Today the New York Times reported on the existence of four secret memos covering the various aspects of the U.S. Navy Seals raid that killed Osama Bin Laden. It would be great to see the memos, but I wouldn’t hold your breath. They aren’t likely to be released in the very near future, though I think each of them would, in very significant ways, increase our understanding of how the United States executive branch understands crucial questions of international law.

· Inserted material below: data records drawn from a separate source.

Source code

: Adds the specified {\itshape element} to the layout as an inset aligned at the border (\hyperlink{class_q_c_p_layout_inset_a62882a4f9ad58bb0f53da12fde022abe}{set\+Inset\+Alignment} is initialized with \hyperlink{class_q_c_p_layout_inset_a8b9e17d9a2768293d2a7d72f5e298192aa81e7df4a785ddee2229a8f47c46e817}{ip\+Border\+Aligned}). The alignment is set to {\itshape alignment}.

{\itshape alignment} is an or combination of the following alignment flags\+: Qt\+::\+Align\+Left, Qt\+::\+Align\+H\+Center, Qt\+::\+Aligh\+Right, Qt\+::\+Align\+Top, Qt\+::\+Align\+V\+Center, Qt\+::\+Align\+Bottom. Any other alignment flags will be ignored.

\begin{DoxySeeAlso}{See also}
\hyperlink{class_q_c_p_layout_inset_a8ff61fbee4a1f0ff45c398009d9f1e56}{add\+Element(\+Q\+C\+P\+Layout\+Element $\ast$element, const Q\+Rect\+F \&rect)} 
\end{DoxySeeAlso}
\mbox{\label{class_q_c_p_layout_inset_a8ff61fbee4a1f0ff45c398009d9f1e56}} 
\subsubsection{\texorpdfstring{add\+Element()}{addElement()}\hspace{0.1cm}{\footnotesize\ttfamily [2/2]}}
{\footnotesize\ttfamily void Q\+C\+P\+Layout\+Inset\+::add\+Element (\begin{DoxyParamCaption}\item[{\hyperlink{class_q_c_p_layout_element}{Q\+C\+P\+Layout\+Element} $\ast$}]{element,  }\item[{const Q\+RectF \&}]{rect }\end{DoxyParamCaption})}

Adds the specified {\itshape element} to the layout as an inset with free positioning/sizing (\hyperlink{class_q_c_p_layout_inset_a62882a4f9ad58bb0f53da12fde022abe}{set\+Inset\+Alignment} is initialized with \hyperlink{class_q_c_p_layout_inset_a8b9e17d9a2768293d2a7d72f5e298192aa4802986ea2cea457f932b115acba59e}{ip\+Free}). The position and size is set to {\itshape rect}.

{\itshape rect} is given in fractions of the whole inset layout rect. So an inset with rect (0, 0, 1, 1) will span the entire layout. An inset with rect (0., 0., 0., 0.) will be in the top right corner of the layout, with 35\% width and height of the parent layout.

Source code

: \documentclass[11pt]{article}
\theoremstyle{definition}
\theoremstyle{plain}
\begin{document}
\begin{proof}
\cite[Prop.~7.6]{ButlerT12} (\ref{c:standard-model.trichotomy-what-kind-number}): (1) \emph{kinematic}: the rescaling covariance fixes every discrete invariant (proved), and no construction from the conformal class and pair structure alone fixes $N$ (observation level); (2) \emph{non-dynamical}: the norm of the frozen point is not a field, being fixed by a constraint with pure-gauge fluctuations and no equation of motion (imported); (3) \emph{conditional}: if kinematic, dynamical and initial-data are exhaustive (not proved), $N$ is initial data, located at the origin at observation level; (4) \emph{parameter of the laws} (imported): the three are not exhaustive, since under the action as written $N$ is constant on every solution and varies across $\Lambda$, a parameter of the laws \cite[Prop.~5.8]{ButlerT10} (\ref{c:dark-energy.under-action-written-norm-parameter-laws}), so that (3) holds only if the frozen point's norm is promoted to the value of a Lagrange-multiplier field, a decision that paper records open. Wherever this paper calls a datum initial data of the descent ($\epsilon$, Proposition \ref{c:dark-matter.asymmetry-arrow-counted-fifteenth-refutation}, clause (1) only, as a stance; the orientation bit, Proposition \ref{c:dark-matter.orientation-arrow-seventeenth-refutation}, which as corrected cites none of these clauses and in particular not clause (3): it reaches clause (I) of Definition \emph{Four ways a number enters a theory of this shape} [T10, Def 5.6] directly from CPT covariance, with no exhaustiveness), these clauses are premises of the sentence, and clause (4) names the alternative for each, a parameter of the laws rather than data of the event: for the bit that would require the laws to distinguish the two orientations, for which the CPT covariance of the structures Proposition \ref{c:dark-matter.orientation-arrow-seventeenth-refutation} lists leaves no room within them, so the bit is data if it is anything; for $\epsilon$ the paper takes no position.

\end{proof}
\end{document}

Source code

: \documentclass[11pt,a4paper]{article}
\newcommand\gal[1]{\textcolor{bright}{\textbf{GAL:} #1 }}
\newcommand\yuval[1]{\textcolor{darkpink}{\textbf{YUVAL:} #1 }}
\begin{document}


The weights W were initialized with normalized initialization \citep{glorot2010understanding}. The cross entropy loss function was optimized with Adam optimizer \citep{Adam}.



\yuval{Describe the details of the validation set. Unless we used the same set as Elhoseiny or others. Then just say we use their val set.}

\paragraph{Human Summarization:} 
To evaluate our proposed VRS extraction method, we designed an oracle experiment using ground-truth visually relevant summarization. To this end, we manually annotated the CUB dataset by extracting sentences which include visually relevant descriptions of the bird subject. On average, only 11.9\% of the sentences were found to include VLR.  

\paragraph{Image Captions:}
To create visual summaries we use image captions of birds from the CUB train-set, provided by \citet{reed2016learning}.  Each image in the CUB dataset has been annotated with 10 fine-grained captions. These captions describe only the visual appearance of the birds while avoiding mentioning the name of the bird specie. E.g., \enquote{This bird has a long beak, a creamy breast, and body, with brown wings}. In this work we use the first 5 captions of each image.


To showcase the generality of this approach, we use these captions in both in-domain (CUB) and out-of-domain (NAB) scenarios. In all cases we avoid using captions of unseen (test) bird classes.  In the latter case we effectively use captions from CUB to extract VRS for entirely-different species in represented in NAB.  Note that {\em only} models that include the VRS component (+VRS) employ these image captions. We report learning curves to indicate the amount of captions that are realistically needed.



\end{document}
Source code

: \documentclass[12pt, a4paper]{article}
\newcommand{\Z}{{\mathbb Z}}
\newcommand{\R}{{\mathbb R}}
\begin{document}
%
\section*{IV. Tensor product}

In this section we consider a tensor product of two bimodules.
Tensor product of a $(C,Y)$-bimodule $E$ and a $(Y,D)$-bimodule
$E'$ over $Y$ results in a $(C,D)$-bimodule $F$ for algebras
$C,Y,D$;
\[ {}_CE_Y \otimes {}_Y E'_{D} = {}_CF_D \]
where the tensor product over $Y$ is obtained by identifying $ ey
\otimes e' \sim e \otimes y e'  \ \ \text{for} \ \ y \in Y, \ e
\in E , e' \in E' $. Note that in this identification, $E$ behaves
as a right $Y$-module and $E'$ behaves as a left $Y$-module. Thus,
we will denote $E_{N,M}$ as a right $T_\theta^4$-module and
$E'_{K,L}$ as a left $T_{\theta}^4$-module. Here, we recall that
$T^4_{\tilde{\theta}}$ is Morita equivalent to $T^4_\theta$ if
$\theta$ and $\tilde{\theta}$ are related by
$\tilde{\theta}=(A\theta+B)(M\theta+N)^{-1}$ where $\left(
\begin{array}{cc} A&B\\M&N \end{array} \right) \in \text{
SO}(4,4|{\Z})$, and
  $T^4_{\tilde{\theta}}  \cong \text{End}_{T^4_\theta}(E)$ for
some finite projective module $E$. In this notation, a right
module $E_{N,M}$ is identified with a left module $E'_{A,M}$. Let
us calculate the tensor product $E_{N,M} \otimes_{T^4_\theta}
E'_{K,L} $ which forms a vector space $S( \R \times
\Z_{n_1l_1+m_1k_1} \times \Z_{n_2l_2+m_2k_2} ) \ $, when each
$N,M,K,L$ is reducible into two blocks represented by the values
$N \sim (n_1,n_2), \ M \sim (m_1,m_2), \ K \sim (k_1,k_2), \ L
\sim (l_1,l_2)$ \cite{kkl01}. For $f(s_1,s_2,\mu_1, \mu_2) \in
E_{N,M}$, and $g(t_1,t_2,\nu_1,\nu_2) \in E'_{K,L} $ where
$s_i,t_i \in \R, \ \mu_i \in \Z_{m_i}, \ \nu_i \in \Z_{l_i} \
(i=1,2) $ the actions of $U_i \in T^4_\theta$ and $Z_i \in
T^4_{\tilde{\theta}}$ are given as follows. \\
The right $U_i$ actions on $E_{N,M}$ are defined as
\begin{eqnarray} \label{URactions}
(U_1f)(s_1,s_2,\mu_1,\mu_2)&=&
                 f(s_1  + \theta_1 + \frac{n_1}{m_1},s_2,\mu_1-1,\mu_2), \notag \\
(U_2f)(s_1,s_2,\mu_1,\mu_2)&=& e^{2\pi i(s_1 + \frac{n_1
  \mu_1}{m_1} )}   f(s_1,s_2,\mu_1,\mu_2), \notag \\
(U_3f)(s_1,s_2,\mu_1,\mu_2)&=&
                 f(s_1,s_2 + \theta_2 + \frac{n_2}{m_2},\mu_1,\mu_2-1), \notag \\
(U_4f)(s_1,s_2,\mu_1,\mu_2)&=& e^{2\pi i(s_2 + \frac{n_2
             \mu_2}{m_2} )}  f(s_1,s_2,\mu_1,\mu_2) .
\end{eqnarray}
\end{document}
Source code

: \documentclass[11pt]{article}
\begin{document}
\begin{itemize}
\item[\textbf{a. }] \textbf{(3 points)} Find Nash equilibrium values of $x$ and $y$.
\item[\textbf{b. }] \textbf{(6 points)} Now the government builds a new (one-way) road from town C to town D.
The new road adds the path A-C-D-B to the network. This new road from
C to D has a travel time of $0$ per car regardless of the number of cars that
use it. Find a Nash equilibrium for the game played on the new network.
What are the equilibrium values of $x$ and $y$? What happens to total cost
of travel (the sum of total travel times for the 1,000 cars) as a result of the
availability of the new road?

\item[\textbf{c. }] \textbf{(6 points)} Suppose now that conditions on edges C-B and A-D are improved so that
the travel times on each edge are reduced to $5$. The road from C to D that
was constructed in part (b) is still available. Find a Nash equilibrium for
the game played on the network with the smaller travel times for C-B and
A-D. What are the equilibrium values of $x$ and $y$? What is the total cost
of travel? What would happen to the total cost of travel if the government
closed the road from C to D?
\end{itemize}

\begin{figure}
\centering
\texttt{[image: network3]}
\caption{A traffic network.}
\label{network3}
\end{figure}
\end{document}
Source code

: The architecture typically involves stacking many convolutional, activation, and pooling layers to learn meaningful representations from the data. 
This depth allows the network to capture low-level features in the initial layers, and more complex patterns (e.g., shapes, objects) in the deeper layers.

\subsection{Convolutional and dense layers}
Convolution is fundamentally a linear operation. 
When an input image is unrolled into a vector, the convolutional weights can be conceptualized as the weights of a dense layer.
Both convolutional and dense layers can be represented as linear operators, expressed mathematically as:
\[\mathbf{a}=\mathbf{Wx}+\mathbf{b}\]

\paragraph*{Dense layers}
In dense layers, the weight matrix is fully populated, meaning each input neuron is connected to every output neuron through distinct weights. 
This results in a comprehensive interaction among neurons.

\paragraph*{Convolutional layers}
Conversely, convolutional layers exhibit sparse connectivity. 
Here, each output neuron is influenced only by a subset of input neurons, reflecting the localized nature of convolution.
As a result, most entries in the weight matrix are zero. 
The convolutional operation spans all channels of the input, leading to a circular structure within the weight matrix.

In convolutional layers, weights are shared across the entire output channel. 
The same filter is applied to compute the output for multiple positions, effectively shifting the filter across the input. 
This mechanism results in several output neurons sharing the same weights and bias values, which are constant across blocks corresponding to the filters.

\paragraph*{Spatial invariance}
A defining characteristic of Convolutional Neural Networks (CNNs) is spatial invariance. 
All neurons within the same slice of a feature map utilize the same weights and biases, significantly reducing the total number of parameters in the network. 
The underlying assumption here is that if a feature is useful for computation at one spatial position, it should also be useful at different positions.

For now, until the memos arrive, here are a few brief comments about the underlying issues contained in them. First, let’s discuss the duty to capture. I think the memo (at least from its description in the New York Times) gets this exactly right. If Bin Laden effectively communicated his intention to surrender, the attacking forces are required to respect that decision and take him into custody instead of killing him. However, there is no affirmative obligation under IHL to offer targets the opportunity to surrender before attacking them. In other words, one does not need to ask a target if they wish to surrender before killing them. Based on this analysis, it is entirely legal under IHL for a military operation to proceed with the intention to kill the targets rather than to capture them (although query whether Ryan Goodman, presently at DoD, might disagree with this conclusion).
Another memo dealt extensively with the putative violation of Pakistan’s sovereignty caused by the Navy Seals raid. According to the Times article, the focus of the memo was the Unwilling or Unable standard, which has been extensively vetted on this blog in the past (including some intense back-and-forth between Kevin Heller and Marty Lederman). I wanted to make two quick points about the nature of this debate. First, I think the discourse is focused far too much on customary international law, which to my mind is of limited–or even no–relevance to the issue. (In this respect, various statements regarding self-defense from the ICJ, including in Nicaragua, have contributed to this confusion.) In reality, the law of self-defense is a question of treaty interpretation, governed by article 51, which recognizes and preserves, but strictly speaking does not create, an inherent right under international law. Indeed, even if customary international law were to purport to eliminate the right of self-defense, the right would still endure as legally effective, in part because it is an inherent right that cannot be taken away–a point recognized by the text of article 51 as central to the UN Charter regime. Consequently, the real test of the unwilling or unable standard is whether it is consistent with both the natural right of self-defense and the text of article 51–something that the current debate has shown insufficient attention to. And, dare I say it, the text of article 51 suggests that the provision was designed to carve out, as an exception from the general prohibition on the use of force, the defensive rights that existed pre-charter going back as far as natural law. That should be the focus of the analysis.
OK, now back to watching the GOP debate.